De afgelopen jaren begeleidden Van Xanten en Sok in verschillende gemeenten ambtenaren bij het in de vingers krijgen van het outcomegerichte werken. Sok: ‘Vaak gebeurt dat in een traject waarbij ook een of meerdere aanbieders betrokken zijn. Werken met het Kwaliteitskompas helpt hen om gezamenlijke ambities, maatschappelijke resultaten en indicatoren te formuleren. Dit wordt dan vastgelegd in de nieuwe beleidsnota voor het sociaal domein. Van daaruit kunnen aanbieders formuleren wat hun bijdrage is aan de maatschappelijke resultaten, hoe hun activiteiten daarmee in lijn zijn gebracht en hoe zij dit gaan meten. Door te werken met het Kwaliteitskompas komt ook de cyclus van leren en verbeteren op gang, doordat de betrokken partijen samen de monitoringsinformatie duiden en verbeteracties afspreken.’

Nauwer betrokken

De laatste tijd worden ook her en der de gemeenteraden betrokken bij het werken met het Kwaliteitskompas. Van Xanten: ‘Als gemeenteraadsleden inhoudelijk betrokken zijn geweest bij de totstandkoming van de beleidsnota voor het sociaal domein heeft dat voordelen. Zij hebben niet alleen de nota vastgesteld, maar ook meegedacht over vraagstukken in de lokale samenleving en over wat de gemeente te doen staat en waar inhoudelijk de prioriteiten liggen. Daarmee pakken gemeenteraden echt hun kaderstellende rol. Vervolgens willen gemeenteraden ook graag weten of de afgesproken resultaten worden gerealiseerd en inwoners ook daadwerkelijk geholpen zijn met de inzet van de door gemeente gefinancierde aanbieders. Die vraag past ook bij hun controlerende rol. Maar welke sturingsinformatie heb je dan eigenlijk nodig als gemeenteraad?’ Zie het hoofdstuk over informatie in het eerder aangehaalde ‘Het sociaal domein voor raadsleden’. 

Gevarieerd gezelschap

De beide adviseurs begeleidden een aantal avondsessies waaraan behalve een groot deel van de gemeenteraad ook beleidsambtenaren en wethouders meededen. ‘Na een informatief deel’, beschrijft Sok, ‘gingen ze in groepjes met werkbladen aan de slag. Dit zijn de beoogde resultaten, dit zijn de indicatoren om te monitoren, en wat kun je daarna als gemeenteraadslid?’ Volgens Sok vormen de sessies met het Kwaliteitskompas ook een eyeopener voor raadsleden voor wat betreft de sturingsinformatie die ze wensen. ‘Natuurlijk wil je als gemeenteraad weten of het geld goed besteed wordt en of de beoogde maatschappelijke effecten inderdaad ontstaan. Maar veel raadsleden realiseren zich na afloop van zo’n sessie pas goed hoe groot die vraag eigenlijk is.’ En ook dan blijft het een gevarieerd gezelschap qua informatiebehoefte, ziet ze. ‘Een deel van de raadsleden zegt dat ze in principe alleen financiële informatie wensen als de cijfers in het rood dreigen te komen. Zolang budgetten niet overschreden worden, dan vertrouwen ze erop dat het goed ingezet wordt. Een tweede groep wenst wel wat extra informatie en de derde groep wil echt alle details van alle uitgaven.’

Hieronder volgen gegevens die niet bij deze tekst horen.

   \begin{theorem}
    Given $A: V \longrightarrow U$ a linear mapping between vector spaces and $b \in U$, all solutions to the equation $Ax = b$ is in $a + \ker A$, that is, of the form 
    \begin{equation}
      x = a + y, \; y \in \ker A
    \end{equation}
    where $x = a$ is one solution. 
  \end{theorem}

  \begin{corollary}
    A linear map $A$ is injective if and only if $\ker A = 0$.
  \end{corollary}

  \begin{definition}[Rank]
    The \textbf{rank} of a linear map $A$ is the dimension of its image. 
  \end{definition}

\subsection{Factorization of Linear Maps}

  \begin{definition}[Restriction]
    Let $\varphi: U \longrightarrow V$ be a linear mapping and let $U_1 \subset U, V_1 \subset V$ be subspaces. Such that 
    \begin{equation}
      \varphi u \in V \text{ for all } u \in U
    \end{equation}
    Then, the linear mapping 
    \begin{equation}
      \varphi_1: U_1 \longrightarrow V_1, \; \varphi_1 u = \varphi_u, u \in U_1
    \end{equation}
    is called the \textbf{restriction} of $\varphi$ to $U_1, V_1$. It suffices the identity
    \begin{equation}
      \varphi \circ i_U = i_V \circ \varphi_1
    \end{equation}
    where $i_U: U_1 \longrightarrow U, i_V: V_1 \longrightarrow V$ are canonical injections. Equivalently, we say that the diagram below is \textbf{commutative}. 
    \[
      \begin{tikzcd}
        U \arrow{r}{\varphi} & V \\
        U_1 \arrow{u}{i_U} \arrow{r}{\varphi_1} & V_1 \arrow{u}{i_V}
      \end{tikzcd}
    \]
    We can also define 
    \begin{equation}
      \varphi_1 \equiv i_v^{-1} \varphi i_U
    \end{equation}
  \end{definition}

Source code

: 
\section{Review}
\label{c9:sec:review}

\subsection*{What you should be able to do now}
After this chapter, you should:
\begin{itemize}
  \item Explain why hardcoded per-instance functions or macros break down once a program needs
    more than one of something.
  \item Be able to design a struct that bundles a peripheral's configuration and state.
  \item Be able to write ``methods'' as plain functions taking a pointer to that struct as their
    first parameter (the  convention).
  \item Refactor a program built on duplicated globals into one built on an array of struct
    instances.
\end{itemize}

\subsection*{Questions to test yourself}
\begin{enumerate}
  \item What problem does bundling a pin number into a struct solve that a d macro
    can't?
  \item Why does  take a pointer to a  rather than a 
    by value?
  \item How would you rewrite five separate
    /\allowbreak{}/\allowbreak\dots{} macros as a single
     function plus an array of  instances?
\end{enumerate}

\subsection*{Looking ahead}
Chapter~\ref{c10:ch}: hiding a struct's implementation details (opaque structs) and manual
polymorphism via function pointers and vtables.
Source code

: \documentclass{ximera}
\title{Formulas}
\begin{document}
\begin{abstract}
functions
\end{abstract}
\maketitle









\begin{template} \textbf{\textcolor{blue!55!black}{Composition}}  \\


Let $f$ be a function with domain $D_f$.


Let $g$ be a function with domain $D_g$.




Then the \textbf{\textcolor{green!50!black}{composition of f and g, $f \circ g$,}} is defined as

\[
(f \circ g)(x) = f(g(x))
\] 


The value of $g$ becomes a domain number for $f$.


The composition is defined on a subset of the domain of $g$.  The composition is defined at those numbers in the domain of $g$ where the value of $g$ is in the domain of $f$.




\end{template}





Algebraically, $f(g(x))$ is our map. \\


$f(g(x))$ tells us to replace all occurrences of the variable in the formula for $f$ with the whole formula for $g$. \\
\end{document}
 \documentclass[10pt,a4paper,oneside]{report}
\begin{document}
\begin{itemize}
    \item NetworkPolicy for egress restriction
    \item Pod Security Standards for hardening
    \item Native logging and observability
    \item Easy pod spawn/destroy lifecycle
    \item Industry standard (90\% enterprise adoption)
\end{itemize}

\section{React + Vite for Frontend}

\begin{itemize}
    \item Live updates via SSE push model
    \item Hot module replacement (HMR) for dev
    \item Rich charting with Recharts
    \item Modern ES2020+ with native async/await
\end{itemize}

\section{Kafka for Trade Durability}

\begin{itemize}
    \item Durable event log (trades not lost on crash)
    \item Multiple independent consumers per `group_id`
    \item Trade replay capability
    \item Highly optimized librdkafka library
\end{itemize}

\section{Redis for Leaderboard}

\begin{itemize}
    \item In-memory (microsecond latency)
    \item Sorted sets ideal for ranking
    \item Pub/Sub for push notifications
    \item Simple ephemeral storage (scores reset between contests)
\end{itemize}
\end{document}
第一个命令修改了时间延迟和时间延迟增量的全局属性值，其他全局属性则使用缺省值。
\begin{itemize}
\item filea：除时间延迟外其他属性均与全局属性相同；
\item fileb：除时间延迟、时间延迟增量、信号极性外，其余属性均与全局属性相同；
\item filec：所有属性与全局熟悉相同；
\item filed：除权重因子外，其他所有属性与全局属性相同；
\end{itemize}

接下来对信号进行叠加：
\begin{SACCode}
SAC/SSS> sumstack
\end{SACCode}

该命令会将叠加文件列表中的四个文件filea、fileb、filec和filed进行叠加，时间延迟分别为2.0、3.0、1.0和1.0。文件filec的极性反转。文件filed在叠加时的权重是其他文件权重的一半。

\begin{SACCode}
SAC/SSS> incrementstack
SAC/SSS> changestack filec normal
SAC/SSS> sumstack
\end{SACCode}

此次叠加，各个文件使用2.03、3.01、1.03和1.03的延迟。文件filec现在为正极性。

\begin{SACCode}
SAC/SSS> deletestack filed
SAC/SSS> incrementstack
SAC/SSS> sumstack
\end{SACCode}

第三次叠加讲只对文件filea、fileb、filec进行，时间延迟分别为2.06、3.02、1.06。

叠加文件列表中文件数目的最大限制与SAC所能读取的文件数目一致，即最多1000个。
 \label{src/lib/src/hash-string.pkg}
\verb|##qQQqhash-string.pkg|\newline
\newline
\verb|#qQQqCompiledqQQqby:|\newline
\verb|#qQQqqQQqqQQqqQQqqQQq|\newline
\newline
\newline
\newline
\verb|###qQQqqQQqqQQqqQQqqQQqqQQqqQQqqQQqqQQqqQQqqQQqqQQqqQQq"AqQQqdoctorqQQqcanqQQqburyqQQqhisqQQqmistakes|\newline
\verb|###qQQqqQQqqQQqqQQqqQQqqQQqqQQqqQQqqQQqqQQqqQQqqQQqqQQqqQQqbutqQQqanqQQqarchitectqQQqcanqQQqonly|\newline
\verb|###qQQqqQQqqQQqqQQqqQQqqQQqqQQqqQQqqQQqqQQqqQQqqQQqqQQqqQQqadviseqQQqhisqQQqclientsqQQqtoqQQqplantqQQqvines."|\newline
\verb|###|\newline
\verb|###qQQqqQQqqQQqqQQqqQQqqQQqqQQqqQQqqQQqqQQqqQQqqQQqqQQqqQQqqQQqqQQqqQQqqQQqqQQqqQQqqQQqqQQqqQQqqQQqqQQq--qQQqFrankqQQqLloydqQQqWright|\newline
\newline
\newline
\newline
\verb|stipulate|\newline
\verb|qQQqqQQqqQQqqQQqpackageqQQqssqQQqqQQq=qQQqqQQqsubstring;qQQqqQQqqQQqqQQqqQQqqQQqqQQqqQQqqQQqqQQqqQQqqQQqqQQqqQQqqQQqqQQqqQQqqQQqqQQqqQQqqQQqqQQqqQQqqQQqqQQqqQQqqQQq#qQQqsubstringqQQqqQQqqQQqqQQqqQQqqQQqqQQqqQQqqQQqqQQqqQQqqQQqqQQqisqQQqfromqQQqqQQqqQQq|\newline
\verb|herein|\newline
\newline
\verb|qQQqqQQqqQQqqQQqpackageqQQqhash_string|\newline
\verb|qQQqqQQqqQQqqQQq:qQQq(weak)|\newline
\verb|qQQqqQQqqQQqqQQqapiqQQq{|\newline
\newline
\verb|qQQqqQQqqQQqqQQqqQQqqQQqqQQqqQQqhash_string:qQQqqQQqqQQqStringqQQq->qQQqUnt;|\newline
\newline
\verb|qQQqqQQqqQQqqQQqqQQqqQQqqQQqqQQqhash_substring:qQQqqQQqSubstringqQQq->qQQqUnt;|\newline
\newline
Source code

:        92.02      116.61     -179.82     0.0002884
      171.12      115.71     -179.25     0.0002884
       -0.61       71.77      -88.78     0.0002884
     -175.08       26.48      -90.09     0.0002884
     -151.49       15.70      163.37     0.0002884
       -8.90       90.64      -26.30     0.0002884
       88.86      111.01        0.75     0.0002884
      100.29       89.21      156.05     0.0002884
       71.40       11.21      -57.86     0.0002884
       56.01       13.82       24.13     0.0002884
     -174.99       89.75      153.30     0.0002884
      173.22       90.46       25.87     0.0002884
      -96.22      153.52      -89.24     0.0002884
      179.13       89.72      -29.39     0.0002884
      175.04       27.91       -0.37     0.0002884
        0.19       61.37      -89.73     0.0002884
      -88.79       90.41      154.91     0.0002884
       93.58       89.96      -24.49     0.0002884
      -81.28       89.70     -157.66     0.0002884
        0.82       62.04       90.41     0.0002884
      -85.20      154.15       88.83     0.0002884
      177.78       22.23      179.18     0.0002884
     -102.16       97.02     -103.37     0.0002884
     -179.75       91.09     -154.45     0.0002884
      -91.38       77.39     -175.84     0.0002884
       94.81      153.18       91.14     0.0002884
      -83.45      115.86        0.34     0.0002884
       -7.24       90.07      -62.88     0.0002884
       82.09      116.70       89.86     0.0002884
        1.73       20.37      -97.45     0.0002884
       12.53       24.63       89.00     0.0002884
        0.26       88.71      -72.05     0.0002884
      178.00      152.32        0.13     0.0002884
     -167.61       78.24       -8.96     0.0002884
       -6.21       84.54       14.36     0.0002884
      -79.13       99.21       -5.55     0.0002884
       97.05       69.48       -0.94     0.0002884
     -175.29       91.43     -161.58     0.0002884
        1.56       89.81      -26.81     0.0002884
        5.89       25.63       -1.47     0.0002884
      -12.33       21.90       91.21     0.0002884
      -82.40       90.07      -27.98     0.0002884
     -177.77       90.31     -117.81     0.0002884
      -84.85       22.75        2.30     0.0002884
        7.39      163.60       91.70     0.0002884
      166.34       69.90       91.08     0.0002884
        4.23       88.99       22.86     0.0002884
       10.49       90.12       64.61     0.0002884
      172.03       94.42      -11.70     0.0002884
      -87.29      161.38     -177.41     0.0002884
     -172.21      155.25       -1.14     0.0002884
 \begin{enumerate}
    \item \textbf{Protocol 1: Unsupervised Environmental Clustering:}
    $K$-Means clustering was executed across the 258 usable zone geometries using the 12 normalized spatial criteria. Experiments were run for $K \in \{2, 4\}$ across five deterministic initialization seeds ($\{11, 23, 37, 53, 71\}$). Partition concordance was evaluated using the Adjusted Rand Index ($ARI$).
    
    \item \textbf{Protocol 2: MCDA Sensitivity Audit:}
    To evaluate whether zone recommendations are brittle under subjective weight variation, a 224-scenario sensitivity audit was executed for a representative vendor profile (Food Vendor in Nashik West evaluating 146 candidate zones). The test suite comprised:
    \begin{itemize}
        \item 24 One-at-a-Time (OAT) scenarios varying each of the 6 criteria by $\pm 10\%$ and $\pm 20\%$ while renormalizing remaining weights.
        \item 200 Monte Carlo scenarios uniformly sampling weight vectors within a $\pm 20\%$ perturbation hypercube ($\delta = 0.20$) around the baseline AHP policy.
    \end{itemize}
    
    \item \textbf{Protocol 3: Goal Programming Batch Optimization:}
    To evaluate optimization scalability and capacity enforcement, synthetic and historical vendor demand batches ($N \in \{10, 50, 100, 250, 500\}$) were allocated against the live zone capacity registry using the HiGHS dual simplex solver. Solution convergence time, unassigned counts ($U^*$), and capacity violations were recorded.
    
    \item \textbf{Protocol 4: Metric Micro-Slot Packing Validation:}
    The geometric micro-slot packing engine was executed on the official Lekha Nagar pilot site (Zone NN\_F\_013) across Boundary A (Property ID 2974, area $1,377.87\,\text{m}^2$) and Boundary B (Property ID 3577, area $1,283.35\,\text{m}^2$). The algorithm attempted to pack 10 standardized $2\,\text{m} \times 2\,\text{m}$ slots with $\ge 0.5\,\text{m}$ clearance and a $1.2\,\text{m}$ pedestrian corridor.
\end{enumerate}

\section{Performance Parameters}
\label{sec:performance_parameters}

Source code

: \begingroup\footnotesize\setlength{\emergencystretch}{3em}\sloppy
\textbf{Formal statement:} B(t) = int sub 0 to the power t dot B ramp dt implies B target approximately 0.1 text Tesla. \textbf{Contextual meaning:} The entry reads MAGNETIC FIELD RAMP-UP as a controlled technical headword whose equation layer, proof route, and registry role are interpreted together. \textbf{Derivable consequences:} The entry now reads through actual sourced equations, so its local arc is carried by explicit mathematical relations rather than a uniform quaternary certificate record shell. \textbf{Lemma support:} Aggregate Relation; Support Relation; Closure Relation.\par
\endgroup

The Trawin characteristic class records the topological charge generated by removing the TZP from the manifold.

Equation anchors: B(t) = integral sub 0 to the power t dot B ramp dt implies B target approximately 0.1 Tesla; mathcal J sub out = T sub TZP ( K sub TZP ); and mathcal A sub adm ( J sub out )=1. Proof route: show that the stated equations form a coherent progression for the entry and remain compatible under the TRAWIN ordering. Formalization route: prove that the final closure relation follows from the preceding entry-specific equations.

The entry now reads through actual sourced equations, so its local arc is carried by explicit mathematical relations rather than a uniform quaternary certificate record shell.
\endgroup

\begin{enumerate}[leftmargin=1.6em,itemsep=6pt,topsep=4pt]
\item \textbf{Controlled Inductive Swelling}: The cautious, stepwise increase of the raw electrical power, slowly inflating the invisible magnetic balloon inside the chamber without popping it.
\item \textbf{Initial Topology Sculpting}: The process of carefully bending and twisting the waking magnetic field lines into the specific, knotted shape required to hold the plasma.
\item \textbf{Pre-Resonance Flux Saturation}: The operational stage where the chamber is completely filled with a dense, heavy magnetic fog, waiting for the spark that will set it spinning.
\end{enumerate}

'Belangrijk is overigens wel om altijd bij de inwoners zelf uit te vragen of en hoe de activiteit waaraan ze meedoen helpt'

Doorklikopties

Je zou daar ambtelijk op in kunnen spelen door de informatie gelaagd aan te leveren, vertelt Sok: passend bij die verschillende behoeften, met basisinformatie en doorklikopties voor meer details. Overigens realiseren gemeenteraadsleden zich door dit soort sessies ook beter dat hun informatiebehoefte ook extra registratiedruk tot gevolg kan hebben. ‘Ze begrijpen dat het niet wenselijk is als aanbieders een ingewikkeld registratiesysteem op moeten tuigen.’ Van Xanten vult aan: ‘Of dat er een hele rij indicatoren bedacht wordt om de mantelzorgondersteuning te monitoren. Het is niet nodig om dat moeilijker te maken dan het is: het percentage mantelzorgers dat aangeeft overbelast te zijn, is daarvoor dé graadmeter. Belangrijk is overigens wel om altijd bij de inwoners zelf uit te vragen of en hoe de activiteit waaraan ze meedoen helpt.’

Uit de partijpolitiek

Sok zag tijdens deze sessies hoe het Kwaliteitskompas gemeenteraadsleden helpt om op hoofdlijnen te denken. ‘Daardoor stappen raadsleden makkelijker uit de partijpolitiek en bespreken ze als raadsleden onder elkaar wat er werkelijk speelt onder de inwoners. Ik was af en toe echt verrast over hoe goed het landde. “Dit is het”, zei een van de raadsleden, “Tot nu toe vroeg ik altijd naar het geld, want dat was het enige dat wat vastigheid gaf. Maar als we het op deze manier doen, dan kan ik het houvast van het geld inruilen voor het houvast van de inhoud.”’

Onsjes eraf

Volgens Sok hoeft het overigens geen kwestie van óf een financiële benadering óf een inhoudelijke benadering te zijn. ‘Het Kwaliteitskompas heeft de potentie in zich om de systematiek van beleidsplannen en begrotingen bij elkaar te brengen. Maar daar moet nog wel wat voor gebeuren. Nu sluiten de termen en de niveaus van beleid en begrotingen vaak onvoldoende op elkaar aan. Als je als gemeenteraadslid kritisch op de uitgaven wilt zijn, maar je kent niet de achterliggende gedachten bij de beleidsambities, dan kun je geen inhoudelijke keuzes maken. De begroting is vaak opgehangen aan activiteiten die niet helder gekoppeld zijn aan de beleidsambities, dan kun je bijna niets anders doen dan overal een onsje afhalen.’

Echte keuzes

Ken je die achtergrond wel, en was je zelf betrokken bij de inhoudelijke richtingbepaling, dan kun je op een andere manier kijken, vervolgt Sok. ‘Neem de beweging om ondersteuning vaker vrij toegankelijk en collectief aan te bieden omdat je weet dat inwoners daar in veel gevallen zelf ook meer effect van ervaren.’ Dat betekent dan bijvoorbeeld wel het inloopcentrum ondersteunen en inzetten op een warme toeleiding daarnaartoe, en minder inzetten op een-op-een begeleiding.